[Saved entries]
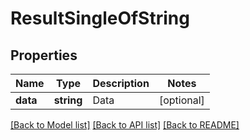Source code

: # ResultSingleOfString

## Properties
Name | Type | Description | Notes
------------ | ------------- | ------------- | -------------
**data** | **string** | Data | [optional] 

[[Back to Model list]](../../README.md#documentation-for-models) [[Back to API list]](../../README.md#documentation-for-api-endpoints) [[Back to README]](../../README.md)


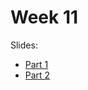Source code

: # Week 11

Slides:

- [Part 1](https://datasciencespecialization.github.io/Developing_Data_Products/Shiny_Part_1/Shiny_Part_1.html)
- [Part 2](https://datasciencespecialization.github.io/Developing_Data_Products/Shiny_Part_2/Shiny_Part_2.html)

--

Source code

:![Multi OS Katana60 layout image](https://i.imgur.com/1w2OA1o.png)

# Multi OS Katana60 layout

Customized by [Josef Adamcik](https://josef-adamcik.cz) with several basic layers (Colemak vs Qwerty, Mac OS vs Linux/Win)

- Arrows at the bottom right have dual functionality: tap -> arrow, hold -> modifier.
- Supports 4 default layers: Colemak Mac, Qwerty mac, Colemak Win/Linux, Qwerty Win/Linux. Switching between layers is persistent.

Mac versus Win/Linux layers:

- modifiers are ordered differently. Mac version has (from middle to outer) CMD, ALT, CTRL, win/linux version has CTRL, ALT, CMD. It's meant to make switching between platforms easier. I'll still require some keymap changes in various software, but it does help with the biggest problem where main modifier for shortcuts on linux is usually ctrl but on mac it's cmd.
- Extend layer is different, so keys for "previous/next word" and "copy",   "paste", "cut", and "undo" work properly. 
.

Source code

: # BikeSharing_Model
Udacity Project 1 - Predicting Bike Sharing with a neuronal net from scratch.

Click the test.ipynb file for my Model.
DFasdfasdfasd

...

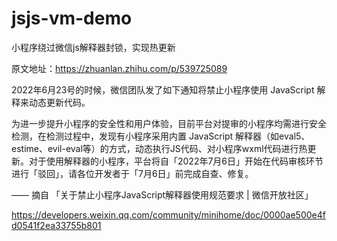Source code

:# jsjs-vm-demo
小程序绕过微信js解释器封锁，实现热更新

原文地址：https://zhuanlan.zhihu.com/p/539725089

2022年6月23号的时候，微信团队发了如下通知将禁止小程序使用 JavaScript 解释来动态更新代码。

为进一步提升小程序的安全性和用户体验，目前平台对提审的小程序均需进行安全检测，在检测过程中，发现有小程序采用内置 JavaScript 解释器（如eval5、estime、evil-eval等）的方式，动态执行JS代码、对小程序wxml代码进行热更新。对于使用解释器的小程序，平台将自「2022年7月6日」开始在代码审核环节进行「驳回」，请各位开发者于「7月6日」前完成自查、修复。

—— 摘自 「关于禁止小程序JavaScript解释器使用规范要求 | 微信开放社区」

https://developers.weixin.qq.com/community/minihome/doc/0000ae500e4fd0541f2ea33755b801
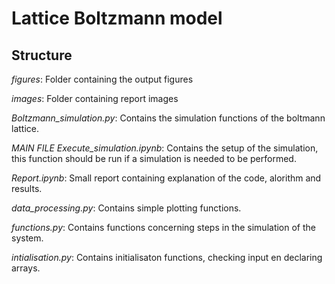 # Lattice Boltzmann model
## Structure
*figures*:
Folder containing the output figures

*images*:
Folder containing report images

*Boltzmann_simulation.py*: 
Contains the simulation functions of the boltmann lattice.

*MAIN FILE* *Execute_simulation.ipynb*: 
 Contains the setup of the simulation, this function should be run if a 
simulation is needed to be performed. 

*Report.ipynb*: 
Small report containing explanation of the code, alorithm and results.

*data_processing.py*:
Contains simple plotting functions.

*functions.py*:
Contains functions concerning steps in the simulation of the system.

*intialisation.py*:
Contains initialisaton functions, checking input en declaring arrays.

Problem statement:
Once you find the line with "Mac versus Win/Linux" in the entries above, output it and each line after it up to and including the line with "DFasdfasdfasd", and nothing else.

Written solution:
Mac versus Win/Linux layers:

- modifiers are ordered differently. Mac version has (from middle to outer) CMD, ALT, CTRL, win/linux version has CTRL, ALT, CMD. It's meant to make switching between platforms easier. I'll still require some keymap changes in various software, but it does help with the biggest problem where main modifier for shortcuts on linux is usually ctrl but on mac it's cmd.
- Extend layer is different, so keys for "previous/next word" and "copy",   "paste", "cut", and "undo" work properly. 
.

Source code

: # BikeSharing_Model
Udacity Project 1 - Predicting Bike Sharing with a neuronal net from scratch.

Click the test.ipynb file for my Model.
DFasdfasdfasd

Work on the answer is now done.